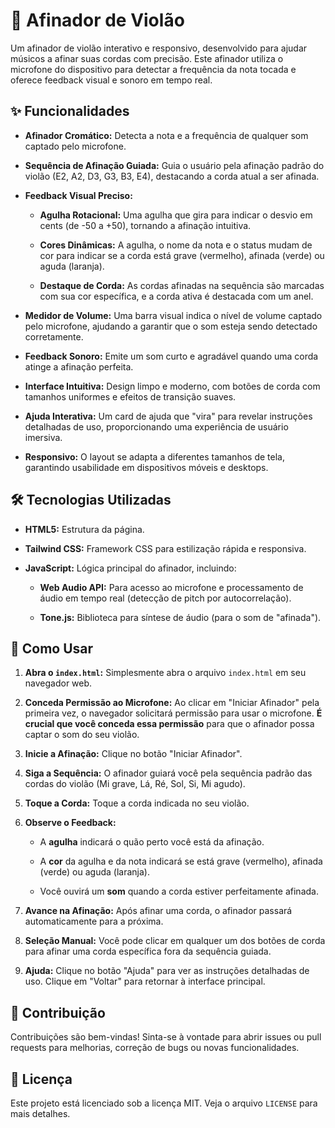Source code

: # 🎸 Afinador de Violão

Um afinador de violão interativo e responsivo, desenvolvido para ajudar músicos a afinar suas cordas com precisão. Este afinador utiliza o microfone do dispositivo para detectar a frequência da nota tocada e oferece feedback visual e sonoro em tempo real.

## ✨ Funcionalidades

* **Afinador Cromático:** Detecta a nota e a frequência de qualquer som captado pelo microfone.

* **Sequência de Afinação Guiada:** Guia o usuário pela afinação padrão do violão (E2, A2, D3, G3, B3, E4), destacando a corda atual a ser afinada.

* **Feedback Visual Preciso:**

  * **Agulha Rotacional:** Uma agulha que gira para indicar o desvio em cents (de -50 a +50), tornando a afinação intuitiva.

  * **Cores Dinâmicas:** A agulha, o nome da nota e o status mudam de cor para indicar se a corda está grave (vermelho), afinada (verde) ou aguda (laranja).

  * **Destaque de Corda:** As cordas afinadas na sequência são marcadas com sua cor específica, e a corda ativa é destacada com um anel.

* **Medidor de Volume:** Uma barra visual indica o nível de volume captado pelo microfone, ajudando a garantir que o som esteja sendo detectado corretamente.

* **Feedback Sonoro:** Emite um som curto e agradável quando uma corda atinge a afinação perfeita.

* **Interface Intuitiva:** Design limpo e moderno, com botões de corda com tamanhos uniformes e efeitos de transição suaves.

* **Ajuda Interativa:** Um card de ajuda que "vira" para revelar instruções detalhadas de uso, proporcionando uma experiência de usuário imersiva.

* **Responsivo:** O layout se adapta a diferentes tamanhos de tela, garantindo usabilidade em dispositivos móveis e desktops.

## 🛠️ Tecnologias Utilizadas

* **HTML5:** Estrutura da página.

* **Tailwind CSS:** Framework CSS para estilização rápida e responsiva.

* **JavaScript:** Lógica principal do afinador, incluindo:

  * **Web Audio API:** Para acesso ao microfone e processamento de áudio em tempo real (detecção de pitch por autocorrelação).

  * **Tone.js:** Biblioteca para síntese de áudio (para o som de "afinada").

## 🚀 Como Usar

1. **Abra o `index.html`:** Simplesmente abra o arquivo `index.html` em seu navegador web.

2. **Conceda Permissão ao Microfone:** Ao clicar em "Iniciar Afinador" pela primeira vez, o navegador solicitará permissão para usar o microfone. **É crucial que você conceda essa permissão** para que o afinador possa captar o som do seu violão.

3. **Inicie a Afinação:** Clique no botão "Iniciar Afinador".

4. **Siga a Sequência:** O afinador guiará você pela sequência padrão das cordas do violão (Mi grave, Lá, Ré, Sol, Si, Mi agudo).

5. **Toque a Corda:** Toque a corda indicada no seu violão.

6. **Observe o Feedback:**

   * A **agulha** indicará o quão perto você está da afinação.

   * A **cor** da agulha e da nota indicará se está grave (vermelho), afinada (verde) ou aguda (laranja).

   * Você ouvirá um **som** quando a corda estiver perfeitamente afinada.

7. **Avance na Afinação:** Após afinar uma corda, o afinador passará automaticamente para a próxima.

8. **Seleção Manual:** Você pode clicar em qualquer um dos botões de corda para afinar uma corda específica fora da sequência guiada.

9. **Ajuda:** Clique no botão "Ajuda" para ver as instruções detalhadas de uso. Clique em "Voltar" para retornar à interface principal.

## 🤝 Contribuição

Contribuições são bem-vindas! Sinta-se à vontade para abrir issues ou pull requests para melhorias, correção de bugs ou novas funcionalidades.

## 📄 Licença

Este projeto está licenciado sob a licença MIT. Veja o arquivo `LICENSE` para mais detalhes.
==============================
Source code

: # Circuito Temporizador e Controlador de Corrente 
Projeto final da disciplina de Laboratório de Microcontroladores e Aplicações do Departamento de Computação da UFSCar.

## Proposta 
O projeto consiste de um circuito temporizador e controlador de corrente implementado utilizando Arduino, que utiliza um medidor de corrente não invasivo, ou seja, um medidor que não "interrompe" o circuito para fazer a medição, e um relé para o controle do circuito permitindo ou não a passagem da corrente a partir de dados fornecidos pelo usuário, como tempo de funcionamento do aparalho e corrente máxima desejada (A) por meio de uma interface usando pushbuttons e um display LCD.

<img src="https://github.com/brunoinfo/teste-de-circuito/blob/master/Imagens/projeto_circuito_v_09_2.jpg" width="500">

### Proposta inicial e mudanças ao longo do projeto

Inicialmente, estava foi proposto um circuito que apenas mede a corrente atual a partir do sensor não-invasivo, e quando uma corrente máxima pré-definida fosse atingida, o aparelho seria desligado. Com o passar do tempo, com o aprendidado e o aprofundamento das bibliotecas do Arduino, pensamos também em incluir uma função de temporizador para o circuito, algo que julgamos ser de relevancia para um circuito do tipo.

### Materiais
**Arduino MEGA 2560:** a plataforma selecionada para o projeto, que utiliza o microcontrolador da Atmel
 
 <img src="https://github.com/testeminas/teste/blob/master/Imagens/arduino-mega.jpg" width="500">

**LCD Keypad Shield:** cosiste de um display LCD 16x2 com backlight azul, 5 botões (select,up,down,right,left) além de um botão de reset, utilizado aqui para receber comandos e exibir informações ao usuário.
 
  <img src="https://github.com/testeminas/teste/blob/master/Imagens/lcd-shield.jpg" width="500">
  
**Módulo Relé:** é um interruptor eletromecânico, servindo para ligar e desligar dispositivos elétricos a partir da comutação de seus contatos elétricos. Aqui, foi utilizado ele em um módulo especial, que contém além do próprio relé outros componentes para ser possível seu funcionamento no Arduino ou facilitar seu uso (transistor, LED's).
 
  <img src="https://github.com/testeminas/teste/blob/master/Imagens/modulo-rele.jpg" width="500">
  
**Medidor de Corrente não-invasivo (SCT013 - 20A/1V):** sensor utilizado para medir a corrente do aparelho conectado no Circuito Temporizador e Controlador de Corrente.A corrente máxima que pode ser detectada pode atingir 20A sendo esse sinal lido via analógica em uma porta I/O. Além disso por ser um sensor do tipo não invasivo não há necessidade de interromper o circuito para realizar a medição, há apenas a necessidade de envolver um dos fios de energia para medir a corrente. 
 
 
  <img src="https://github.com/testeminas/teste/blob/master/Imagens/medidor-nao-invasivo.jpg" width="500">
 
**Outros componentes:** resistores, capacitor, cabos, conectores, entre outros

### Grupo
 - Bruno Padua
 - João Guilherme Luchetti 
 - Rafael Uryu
==============================
Only one number is wanted: how many lines of the data above include the word "afinar".

**ANSWER SECTION**. 3